Audio Data & ADPCM Code Handling
The original audio data stored in the external flash memory is in 16-bit signed little-endian format. The ADPCM Encode and Decode functions handle uncompressed audio in 16-bit integer (int16_t) format and compressed audio in 8-bit integer (int8_t) format.
The ReadAudioData & WriteAudioData functions convert byte values stored in flash memory to 16-bit audio samples when reading and perform the reverse conversion when writing to flash memory. The ReadPCMCode function splits each byte of data read from flash memory into two ADPCM-compressed samples and stores them in a 16-bit integer array for the ADPCM decoder to process. The WritePCMCode function simply wraps the W25Q library function, as the ADPCM codes are already paired in the ADPCM_EncodeBlock function.
ADPCM Algorithm for Encoding & Decoding
The indexTable is an array that maps the current step index to a new index based on the ADPCM code. It helps adjust the step size used in predicting the next sample.
The stepTable, defines the step sizes used in the prediction process. Each entry in this table corresponds to a step index and provides a specific step size value that determines the range of adjustments made to the predicted sample during encoding and decoding.
The ADPCM encoder state variables are set to zero before compressing and decompressing audio data to make sure that the algorithm begins each session from a known state, preventing potential errors.
Within each loop iteration, this function encodes two 16-bit audio samples into 4-bit ADPCM samples using ADPCM_EncodeSample. It then combines these two 4-bit codes into a single 8-bit byte, with the first sample in the Higher nibble and the second in the Lower nibble.
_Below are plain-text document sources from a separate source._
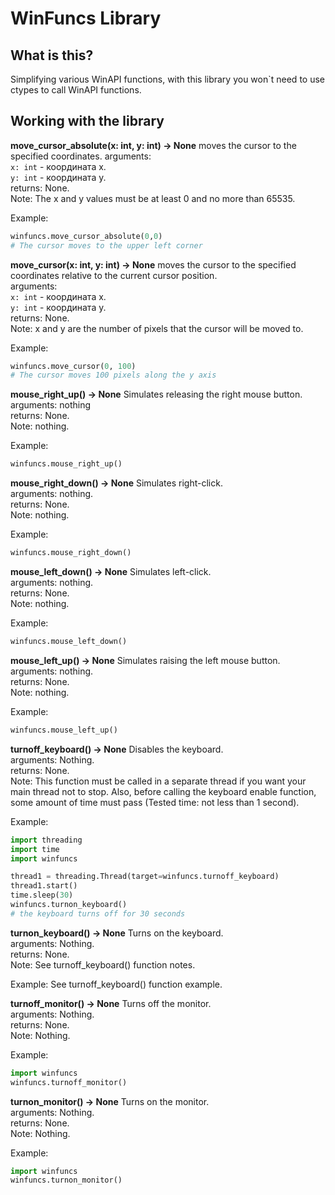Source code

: # WinFuncs Library #
## What is this? ##
Simplifying various WinAPI functions, with this library you won`t need to use ctypes to call WinAPI functions.

## Working with the library ##

**move_cursor_absolute(x: int, y: int) -> None**
moves the cursor to the specified coordinates.
arguments:  
```x: int``` - координата x.  
```y: int``` - координата y.  
returns: None.  
Note: The x and y values must be at least 0 and no more than 65535.  

Example:
```python
winfuncs.move_cursor_absolute(0,0)
# The cursor moves to the upper left corner
```

**move_cursor(x: int, y: int) -> None**
moves the cursor to the specified coordinates relative to the current cursor position.  
arguments:  
```x: int``` - координата x.  
```y: int``` - координата y.  
returns: None.  
Note: x and y are the number of pixels that the cursor will be moved to.  

Example:
```python
winfuncs.move_cursor(0, 100)
# The cursor moves 100 pixels along the y axis
```

**mouse_right_up() -> None**
Simulates releasing the right mouse button.  
arguments: nothing  
returns: None.  
Note: nothing.  

Example:
```python
winfuncs.mouse_right_up()
```

**mouse_right_down() -> None**
Simulates right-click.  
arguments: nothing.  
returns: None.  
Note: nothing.  

Example:
```python
winfuncs.mouse_right_down()
```

**mouse_left_down() -> None**
Simulates left-click.  
arguments: nothing.  
returns: None.  
Note: nothing.  

Example:
```python
winfuncs.mouse_left_down()
```

**mouse_left_up() -> None**
Simulates raising the left mouse button.  
arguments: nothing.  
returns: None.  
Note: nothing.  

Example:
```python
winfuncs.mouse_left_up()
```
**turnoff_keyboard() -> None**
Disables the keyboard.  
arguments: Nothing.  
returns: None.  
Note: This function must be called in a separate thread if you want your main thread not to stop. Also, before calling the keyboard enable function, some amount of time must pass (Tested time: not less than 1 second).  

Example:
```python
import threading
import time
import winfuncs

thread1 = threading.Thread(target=winfuncs.turnoff_keyboard)
thread1.start()
time.sleep(30)
winfuncs.turnon_keyboard()
# the keyboard turns off for 30 seconds
```

**turnon_keyboard() -> None**
Turns on the keyboard.  
arguments: Nothing.  
returns: None.  
Note: See turnoff_keyboard() function notes.  

Example: See turnoff_keyboard() function example.  

**turnoff_monitor() -> None**
Turns off the monitor.  
arguments: Nothing.  
returns: None.  
Note: Nothing.  

Example:
```python
import winfuncs
winfuncs.turnoff_monitor()
```

**turnon_monitor() -> None**
Turns on the monitor.  
arguments: Nothing.  
returns: None.  
Note: Nothing.  

Example:
```python
import winfuncs
winfuncs.turnon_monitor()
```
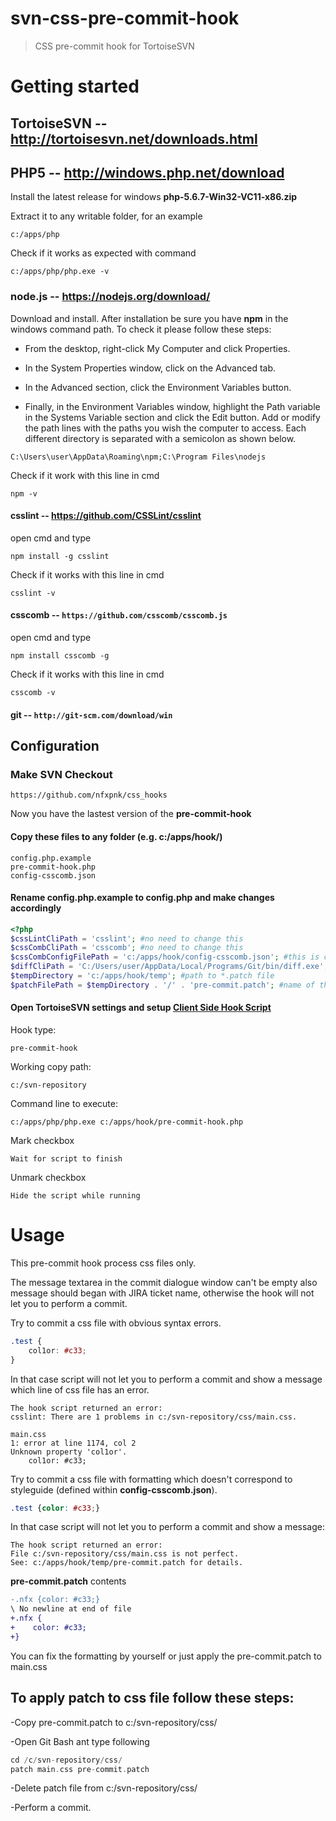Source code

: 
# svn-css-pre-commit-hook

>CSS pre-commit hook for TortoiseSVN

# Getting started

## TortoiseSVN -- http://tortoisesvn.net/downloads.html

## PHP5 -- http://windows.php.net/download

Install the latest release for windows **php-5.6.7-Win32-VC11-x86.zip**

Extract it to any writable folder, for an example

```text
c:/apps/php
```

Check if it works as expected with command

```text
c:/apps/php/php.exe -v
```

### node.js -- https://nodejs.org/download/

Download and install. After installation be sure you have **npm** in the windows command path.
To check it please follow these steps:

- From the desktop, right-click My Computer and click Properties.

- In the System Properties window, click on the Advanced tab.

- In the Advanced section, click the Environment Variables button.

- Finally, in the Environment Variables window, highlight the Path variable in the Systems Variable section and click the Edit button. Add or modify the path lines with the paths you wish the computer to access. Each different directory is separated with a semicolon as shown below.

```text
C:\Users\user\AppData\Roaming\npm;C:\Program Files\nodejs
```

Check if it work with this line in cmd

```text
npm -v
```

#### csslint -- https://github.com/CSSLint/csslint

open cmd and type

```text
npm install -g csslint
```

Check if it works with this line in cmd

```text
csslint -v
```

#### csscomb -- `https://github.com/csscomb/csscomb.js`

open cmd and type

```text
npm install csscomb -g
```

Check if it works with this line in cmd

```text
csscomb -v
```

#### git -- `http://git-scm.com/download/win`

## Configuration

### Make SVN Checkout

```text
https://github.com/nfxpnk/css_hooks
```

Now you have the lastest version of the **pre-commit-hook**

#### Copy these files to any folder (e.g. c:/apps/hook/)

```text
config.php.example
pre-commit-hook.php
config-csscomb.json
```

#### Rename config.php.example to config.php and make changes accordingly

```php
<?php
$cssLintCliPath = 'csslint'; #no need to change this
$cssCombCliPath = 'csscomb'; #no need to change this
$cssCombConfigFilePath = 'c:/apps/hook/config-csscomb.json'; #this is config for csscomb
$diffCliPath = 'C:/Users/user/AppData/Local/Programs/Git/bin/diff.exe'; #path to diff.exe
$tempDirectory = 'c:/apps/hook/temp'; #path to *.patch file
$patchFilePath = $tempDirectory . '/' . 'pre-commit.patch'; #name of the generated patch file
```

#### Open TortoiseSVN settings and setup [Client Side Hook Script](http://tortoisesvn.net/docs/release/TortoiseSVN_en/tsvn-dug-settings.html#tsvn-dug-settings-hooks)

Hook type:

```text
pre-commit-hook
```

Working copy path:

```text
c:/svn-repository
```

Command line to execute:

```text
c:/apps/php/php.exe c:/apps/hook/pre-commit-hook.php
```

Mark checkbox

```text
Wait for script to finish
```

Unmark checkbox

```text
Hide the script while running
```

# Usage

This pre-commit hook process css files only.

The message textarea in the commit dialogue window can't be empty also message should began with JIRA ticket name, otherwise the hook will not let you to perform a commit.

Try to commit a css file with obvious syntax errors. 

```css
.test {
    col1or: #c33;
}
```

In that case script will not let you to perform a commit and show a message which line of css file has an error.

```text
The hook script returned an error:
csslint: There are 1 problems in c:/svn-repository/css/main.css.

main.css
1: error at line 1174, col 2
Unknown property 'col1or'.
    col1or: #c33;
```

Try to commit a css file with formatting which doesn't correspond to styleguide (defined within **config-csscomb.json**).

```css
.test {color: #c33;}
```

In that case script will not let you to perform a commit and show a message:

```text
The hook script returned an error:
File c:/svn-repository/css/main.css is not perfect.
See: c:/apps/hook/temp/pre-commit.patch for details.
```

**pre-commit.patch** contents

```diff
-.nfx {color: #c33;}
\ No newline at end of file
+.nfx {
+    color: #c33;
+}
```

You can fix the formatting by yourself or just apply the pre-commit.patch to main.css

## To apply patch to css file follow these steps:

-Copy pre-commit.patch to c:/svn-repository/css/

-Open Git Bash ant type following

```php
cd /c/svn-repository/css/
patch main.css pre-commit.patch
```

-Delete patch file from c:/svn-repository/css/

-Perform a commit.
This 8-bit ADPCM code is stored in the adpcmCode array, effectively compressing two audio samples into a single byte, which reduces the storage space needed for the encoded data.
In each loop iteration, it calls ADPCM_DecodeSample, passing in the current 8-bit ADPCM code and the state. The function then stores each resulting decoded 16-bit audio sample in the decodedData array. This effectively reconstructs the original audio data for playback or further processing.
Audio Playback for Analysis
In ADPCM encoding, the original audio data is transformed from a 16-bit format into a more compact 4-bit representation to save storage space. The encoding process doesn’t retain the original amplitude range, so instead of directly storing the full audio waveform, it compresses the data by storing only the changes between samples. This results in the encoded audio having a limited amplitude range (in this case, 0 to 14) that reflects these smaller changes, not the original waveform’s amplitude.
When decoding, the ADPCM algorithm reconstructs the waveform by gradually rebuilding the predicted values of the original samples based on the compressed data. This is why the waveform of the decoded audio closely resembles the original, while the encoded version looks simplified—it only represents the differential steps rather than the actual audio amplitude.
ADPCM is a lossy compression method. During encoding, ADPCM compresses audio by approximating changes in the audio waveform rather than preserving exact sample values. This approximation introduces slight "losses" in the audio data, which become more noticeable when the data is decompressed back into its original format. As a result, the decoded audio closely resembles the original waveform but does not exactly match it at a binary level.